WORK TO BE COMPLETED:
Your copy should match the records exactly, except that it contains no pictures.

Plain-text document sources:
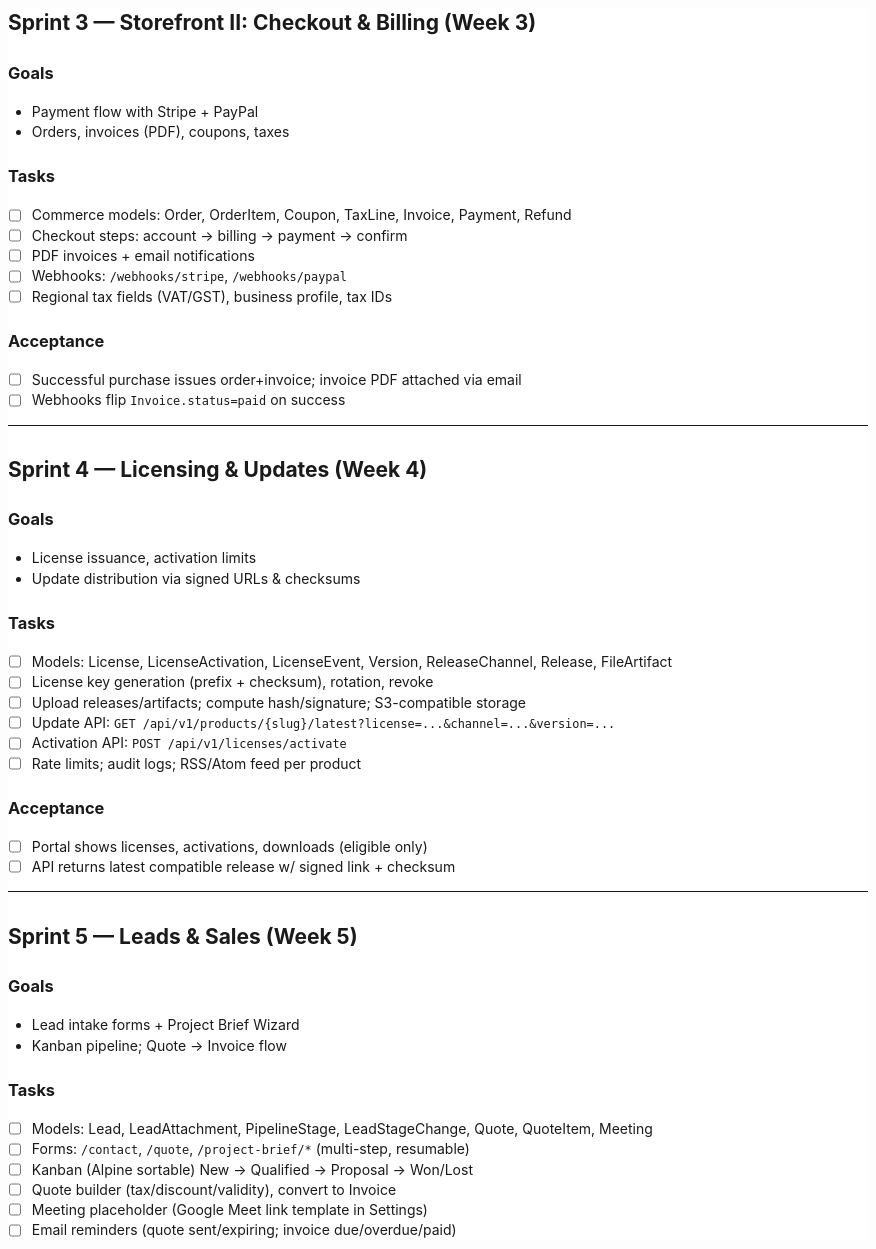 
## Sprint 3 — Storefront II: Checkout & Billing (Week 3)

### Goals
- Payment flow with Stripe + PayPal
- Orders, invoices (PDF), coupons, taxes

### Tasks
- [ ] Commerce models: Order, OrderItem, Coupon, TaxLine, Invoice, Payment, Refund
- [ ] Checkout steps: account → billing → payment → confirm
- [ ] PDF invoices + email notifications
- [ ] Webhooks: `/webhooks/stripe`, `/webhooks/paypal`
- [ ] Regional tax fields (VAT/GST), business profile, tax IDs

### Acceptance
- [ ] Successful purchase issues order+invoice; invoice PDF attached via email
- [ ] Webhooks flip `Invoice.status=paid` on success

---

## Sprint 4 — Licensing & Updates (Week 4)

### Goals
- License issuance, activation limits
- Update distribution via signed URLs & checksums

### Tasks
- [ ] Models: License, LicenseActivation, LicenseEvent, Version, ReleaseChannel, Release, FileArtifact
- [ ] License key generation (prefix + checksum), rotation, revoke
- [ ] Upload releases/artifacts; compute hash/signature; S3-compatible storage
- [ ] Update API: `GET /api/v1/products/{slug}/latest?license=...&channel=...&version=...`
- [ ] Activation API: `POST /api/v1/licenses/activate`
- [ ] Rate limits; audit logs; RSS/Atom feed per product

### Acceptance
- [ ] Portal shows licenses, activations, downloads (eligible only)
- [ ] API returns latest compatible release w/ signed link + checksum

---

## Sprint 5 — Leads & Sales (Week 5)

### Goals
- Lead intake forms + Project Brief Wizard
- Kanban pipeline; Quote → Invoice flow

### Tasks
- [ ] Models: Lead, LeadAttachment, PipelineStage, LeadStageChange, Quote, QuoteItem, Meeting
- [ ] Forms: `/contact`, `/quote`, `/project-brief/*` (multi-step, resumable)
- [ ] Kanban (Alpine sortable) New → Qualified → Proposal → Won/Lost
- [ ] Quote builder (tax/discount/validity), convert to Invoice
- [ ] Meeting placeholder (Google Meet link template in Settings)
- [ ] Email reminders (quote sent/expiring; invoice due/overdue/paid)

OUTPUT OF THE TASK:
## Sprint 3 — Storefront II: Checkout & Billing (Week 3)

### Goals
- Payment flow with Stripe + PayPal
- Orders, invoices (PDF), coupons, taxes

### Tasks
- [ ] Commerce models: Order, OrderItem, Coupon, TaxLine, Invoice, Payment, Refund
- [ ] Checkout steps: account → billing → payment → confirm
- [ ] PDF invoices + email notifications
- [ ] Webhooks: `/webhooks/stripe`, `/webhooks/paypal`
- [ ] Regional tax fields (VAT/GST), business profile, tax IDs

### Acceptance
- [ ] Successful purchase issues order+invoice; invoice PDF attached via email
- [ ] Webhooks flip `Invoice.status=paid` on success

---

## Sprint 4 — Licensing & Updates (Week 4)

### Goals
- License issuance, activation limits
- Update distribution via signed URLs & checksums

### Tasks
- [ ] Models: License, LicenseActivation, LicenseEvent, Version, ReleaseChannel, Release, FileArtifact
- [ ] License key generation (prefix + checksum), rotation, revoke
- [ ] Upload releases/artifacts; compute hash/signature; S3-compatible storage
- [ ] Update API: `GET /api/v1/products/{slug}/latest?license=...&channel=...&version=...`
- [ ] Activation API: `POST /api/v1/licenses/activate`
- [ ] Rate limits; audit logs; RSS/Atom feed per product

### Acceptance
- [ ] Portal shows licenses, activations, downloads (eligible only)
- [ ] API returns latest compatible release w/ signed link + checksum

---

## Sprint 5 — Leads & Sales (Week 5)

### Goals
- Lead intake forms + Project Brief Wizard
- Kanban pipeline; Quote → Invoice flow

### Tasks
- [ ] Models: Lead, LeadAttachment, PipelineStage, LeadStageChange, Quote, QuoteItem, Meeting
- [ ] Forms: `/contact`, `/quote`, `/project-brief/*` (multi-step, resumable)
- [ ] Kanban (Alpine sortable) New → Qualified → Proposal → Won/Lost
- [ ] Quote builder (tax/discount/validity), convert to Invoice
- [ ] Meeting placeholder (Google Meet link template in Settings)
- [ ] Email reminders (quote sent/expiring; invoice due/overdue/paid)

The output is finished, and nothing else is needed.